▶ [Work order]: Return all lines from the listing below in which "docs" appears.

[[ Extracted entries, beginning ]]

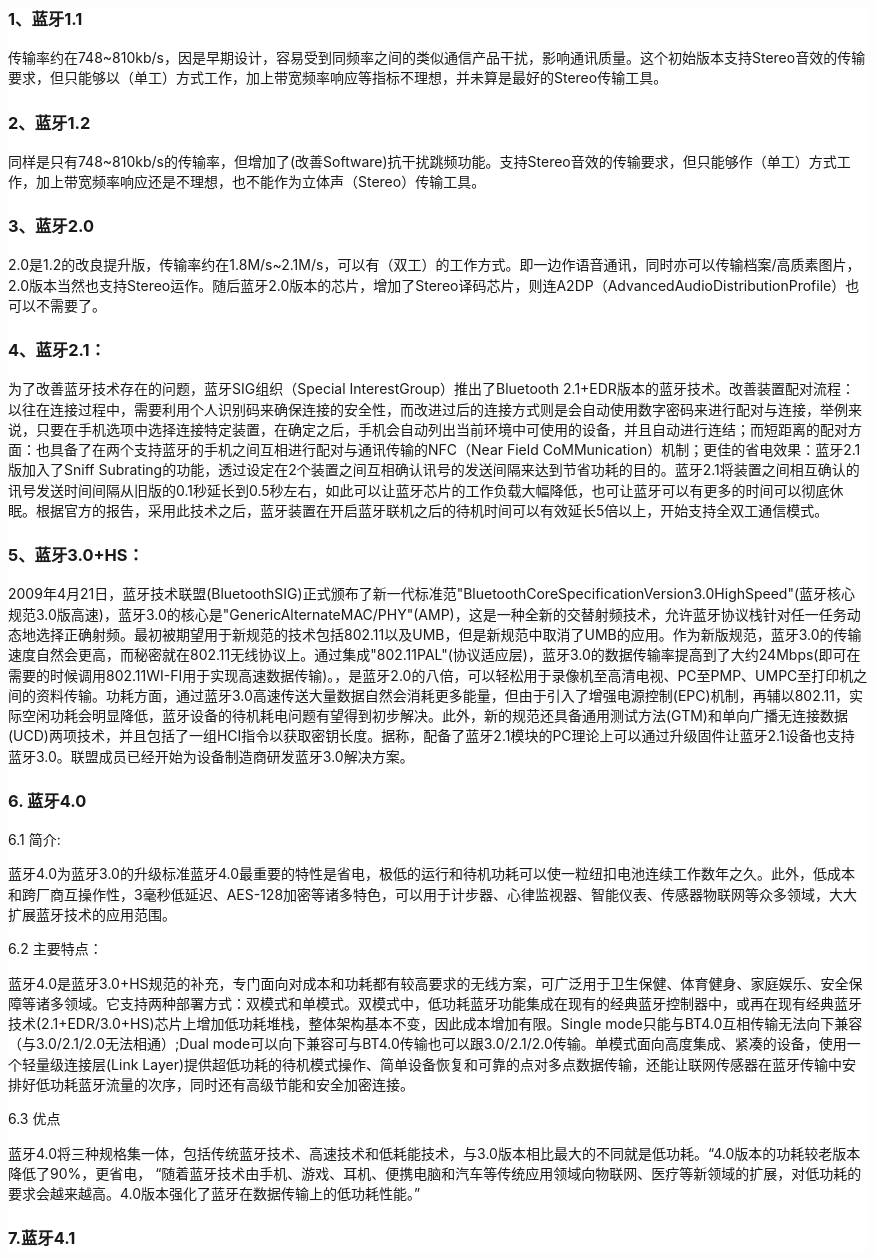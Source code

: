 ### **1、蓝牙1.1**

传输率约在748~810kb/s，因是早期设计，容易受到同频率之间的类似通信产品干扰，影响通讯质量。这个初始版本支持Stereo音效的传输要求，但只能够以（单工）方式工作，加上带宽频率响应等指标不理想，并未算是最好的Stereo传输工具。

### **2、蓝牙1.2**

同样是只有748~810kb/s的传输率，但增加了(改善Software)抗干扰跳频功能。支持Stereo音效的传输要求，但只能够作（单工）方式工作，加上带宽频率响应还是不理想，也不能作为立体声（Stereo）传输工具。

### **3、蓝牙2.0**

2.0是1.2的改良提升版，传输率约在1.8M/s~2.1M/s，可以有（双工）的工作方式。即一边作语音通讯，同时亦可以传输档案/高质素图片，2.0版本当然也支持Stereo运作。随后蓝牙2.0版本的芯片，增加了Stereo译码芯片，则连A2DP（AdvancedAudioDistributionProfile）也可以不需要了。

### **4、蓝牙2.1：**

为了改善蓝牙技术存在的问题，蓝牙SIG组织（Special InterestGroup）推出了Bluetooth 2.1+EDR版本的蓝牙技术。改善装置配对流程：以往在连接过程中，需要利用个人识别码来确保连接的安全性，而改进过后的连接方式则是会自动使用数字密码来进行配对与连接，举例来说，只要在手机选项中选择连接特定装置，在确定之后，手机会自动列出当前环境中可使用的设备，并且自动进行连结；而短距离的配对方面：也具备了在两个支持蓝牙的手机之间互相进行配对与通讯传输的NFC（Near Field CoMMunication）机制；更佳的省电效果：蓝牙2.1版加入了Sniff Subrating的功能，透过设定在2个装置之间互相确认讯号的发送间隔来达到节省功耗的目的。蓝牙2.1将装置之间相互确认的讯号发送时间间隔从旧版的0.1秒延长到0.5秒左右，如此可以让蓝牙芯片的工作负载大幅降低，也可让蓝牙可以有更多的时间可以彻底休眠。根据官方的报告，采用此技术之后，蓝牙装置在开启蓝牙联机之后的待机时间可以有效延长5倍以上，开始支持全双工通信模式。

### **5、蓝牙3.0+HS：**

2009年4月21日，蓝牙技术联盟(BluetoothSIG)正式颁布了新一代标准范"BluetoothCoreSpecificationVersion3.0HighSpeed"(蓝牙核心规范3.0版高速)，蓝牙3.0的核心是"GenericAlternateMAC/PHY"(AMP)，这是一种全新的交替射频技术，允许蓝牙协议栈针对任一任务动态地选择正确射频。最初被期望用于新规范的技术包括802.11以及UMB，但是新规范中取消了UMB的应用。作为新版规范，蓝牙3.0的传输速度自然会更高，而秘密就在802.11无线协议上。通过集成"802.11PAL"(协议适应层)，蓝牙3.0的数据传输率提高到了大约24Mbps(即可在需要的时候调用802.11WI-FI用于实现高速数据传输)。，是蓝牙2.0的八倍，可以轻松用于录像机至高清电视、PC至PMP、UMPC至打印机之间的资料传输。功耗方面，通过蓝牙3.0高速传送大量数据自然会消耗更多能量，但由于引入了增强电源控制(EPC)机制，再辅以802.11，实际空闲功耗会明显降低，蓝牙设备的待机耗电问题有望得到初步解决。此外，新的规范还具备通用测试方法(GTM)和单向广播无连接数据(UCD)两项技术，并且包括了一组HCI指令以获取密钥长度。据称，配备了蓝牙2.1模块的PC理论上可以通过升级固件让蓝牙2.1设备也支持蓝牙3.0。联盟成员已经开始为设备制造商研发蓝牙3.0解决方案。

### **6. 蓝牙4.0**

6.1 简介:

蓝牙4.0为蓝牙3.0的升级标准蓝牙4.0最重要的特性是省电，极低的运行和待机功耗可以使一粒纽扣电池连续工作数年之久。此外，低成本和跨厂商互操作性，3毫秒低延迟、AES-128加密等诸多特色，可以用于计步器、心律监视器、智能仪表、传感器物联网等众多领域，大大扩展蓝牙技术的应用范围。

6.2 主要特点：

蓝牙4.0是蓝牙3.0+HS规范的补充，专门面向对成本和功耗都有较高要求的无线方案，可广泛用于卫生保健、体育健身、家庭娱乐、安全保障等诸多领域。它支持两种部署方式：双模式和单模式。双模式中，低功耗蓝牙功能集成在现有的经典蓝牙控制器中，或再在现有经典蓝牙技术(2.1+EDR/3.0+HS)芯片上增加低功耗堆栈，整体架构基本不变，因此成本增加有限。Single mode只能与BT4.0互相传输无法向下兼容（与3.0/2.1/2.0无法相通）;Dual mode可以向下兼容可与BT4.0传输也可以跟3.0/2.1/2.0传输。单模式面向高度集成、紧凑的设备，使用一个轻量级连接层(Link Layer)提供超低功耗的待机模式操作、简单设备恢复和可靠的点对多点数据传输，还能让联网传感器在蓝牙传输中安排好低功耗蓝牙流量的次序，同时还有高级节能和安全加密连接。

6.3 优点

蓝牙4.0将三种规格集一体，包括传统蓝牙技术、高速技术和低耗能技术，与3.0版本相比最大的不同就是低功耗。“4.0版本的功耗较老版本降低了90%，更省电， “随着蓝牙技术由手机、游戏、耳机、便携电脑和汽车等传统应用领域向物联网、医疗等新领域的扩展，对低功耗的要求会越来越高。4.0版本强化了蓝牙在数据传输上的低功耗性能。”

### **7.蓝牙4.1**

[[ Extracted entries, end ]]
[[ Extracted entries, beginning ]]

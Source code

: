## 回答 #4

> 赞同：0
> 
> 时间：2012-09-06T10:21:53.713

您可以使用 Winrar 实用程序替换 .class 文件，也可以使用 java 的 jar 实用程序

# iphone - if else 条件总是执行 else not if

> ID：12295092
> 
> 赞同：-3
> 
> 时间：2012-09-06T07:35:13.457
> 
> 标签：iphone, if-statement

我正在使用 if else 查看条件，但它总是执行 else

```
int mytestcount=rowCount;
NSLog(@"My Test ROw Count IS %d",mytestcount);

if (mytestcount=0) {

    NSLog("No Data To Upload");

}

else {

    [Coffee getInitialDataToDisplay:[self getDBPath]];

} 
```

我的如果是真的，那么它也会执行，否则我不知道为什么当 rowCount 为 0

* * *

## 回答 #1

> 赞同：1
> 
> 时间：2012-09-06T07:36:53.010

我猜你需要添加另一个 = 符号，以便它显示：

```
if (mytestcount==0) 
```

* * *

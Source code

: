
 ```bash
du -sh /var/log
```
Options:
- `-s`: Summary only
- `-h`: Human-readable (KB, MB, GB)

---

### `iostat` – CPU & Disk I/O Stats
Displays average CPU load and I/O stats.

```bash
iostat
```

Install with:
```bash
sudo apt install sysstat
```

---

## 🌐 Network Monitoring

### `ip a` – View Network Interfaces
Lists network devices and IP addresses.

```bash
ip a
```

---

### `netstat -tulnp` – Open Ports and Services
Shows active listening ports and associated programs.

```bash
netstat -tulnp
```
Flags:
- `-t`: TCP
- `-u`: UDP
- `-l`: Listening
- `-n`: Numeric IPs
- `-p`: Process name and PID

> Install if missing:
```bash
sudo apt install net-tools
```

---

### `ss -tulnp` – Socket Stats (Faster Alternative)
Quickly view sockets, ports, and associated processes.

[[ Extracted entries, end ]]
[[ Extracted entries, beginning ]]

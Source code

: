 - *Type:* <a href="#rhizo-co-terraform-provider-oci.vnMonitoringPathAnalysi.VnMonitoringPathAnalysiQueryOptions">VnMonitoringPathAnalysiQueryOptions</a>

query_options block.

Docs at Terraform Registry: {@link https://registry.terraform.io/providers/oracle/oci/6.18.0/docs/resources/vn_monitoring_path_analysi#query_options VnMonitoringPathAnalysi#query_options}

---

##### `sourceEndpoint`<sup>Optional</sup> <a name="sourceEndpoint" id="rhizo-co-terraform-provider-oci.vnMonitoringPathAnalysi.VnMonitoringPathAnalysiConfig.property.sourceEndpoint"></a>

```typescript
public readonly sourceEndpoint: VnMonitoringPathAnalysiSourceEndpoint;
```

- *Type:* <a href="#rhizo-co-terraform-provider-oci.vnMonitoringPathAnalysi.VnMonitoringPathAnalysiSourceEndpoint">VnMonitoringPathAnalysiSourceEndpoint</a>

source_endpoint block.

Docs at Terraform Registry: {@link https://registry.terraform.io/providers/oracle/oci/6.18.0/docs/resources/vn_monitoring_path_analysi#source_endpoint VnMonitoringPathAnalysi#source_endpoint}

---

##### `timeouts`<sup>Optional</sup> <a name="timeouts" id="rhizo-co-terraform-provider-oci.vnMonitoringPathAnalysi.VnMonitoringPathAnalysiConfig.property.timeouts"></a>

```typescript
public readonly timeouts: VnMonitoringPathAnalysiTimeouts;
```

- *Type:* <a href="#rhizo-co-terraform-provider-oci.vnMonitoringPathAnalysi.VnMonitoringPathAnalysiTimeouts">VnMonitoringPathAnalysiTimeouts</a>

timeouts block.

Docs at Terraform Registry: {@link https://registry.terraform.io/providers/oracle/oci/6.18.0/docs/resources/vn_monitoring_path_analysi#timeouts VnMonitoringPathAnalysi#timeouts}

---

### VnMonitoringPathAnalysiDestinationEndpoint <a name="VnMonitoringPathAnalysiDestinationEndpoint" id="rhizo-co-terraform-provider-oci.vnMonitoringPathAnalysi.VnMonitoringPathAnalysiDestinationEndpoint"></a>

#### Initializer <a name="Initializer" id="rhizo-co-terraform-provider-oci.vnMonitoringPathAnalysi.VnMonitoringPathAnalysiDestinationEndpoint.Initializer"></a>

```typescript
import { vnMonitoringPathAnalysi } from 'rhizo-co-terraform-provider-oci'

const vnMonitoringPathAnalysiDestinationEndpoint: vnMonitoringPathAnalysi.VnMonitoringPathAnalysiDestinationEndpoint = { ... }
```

[[ Extracted entries, end ]]

▶ [Finished exercise]:
Docs at Terraform Registry: {@link https://registry.terraform.io/providers/oracle/oci/6.18.0/docs/resources/vn_monitoring_path_analysi#query_options VnMonitoringPathAnalysi#query_options}
Docs at Terraform Registry: {@link https://registry.terraform.io/providers/oracle/oci/6.18.0/docs/resources/vn_monitoring_path_analysi#source_endpoint VnMonitoringPathAnalysi#source_endpoint}
Docs at Terraform Registry: {@link https://registry.terraform.io/providers/oracle/oci/6.18.0/docs/resources/vn_monitoring_path_analysi#timeouts VnMonitoringPathAnalysi#timeouts}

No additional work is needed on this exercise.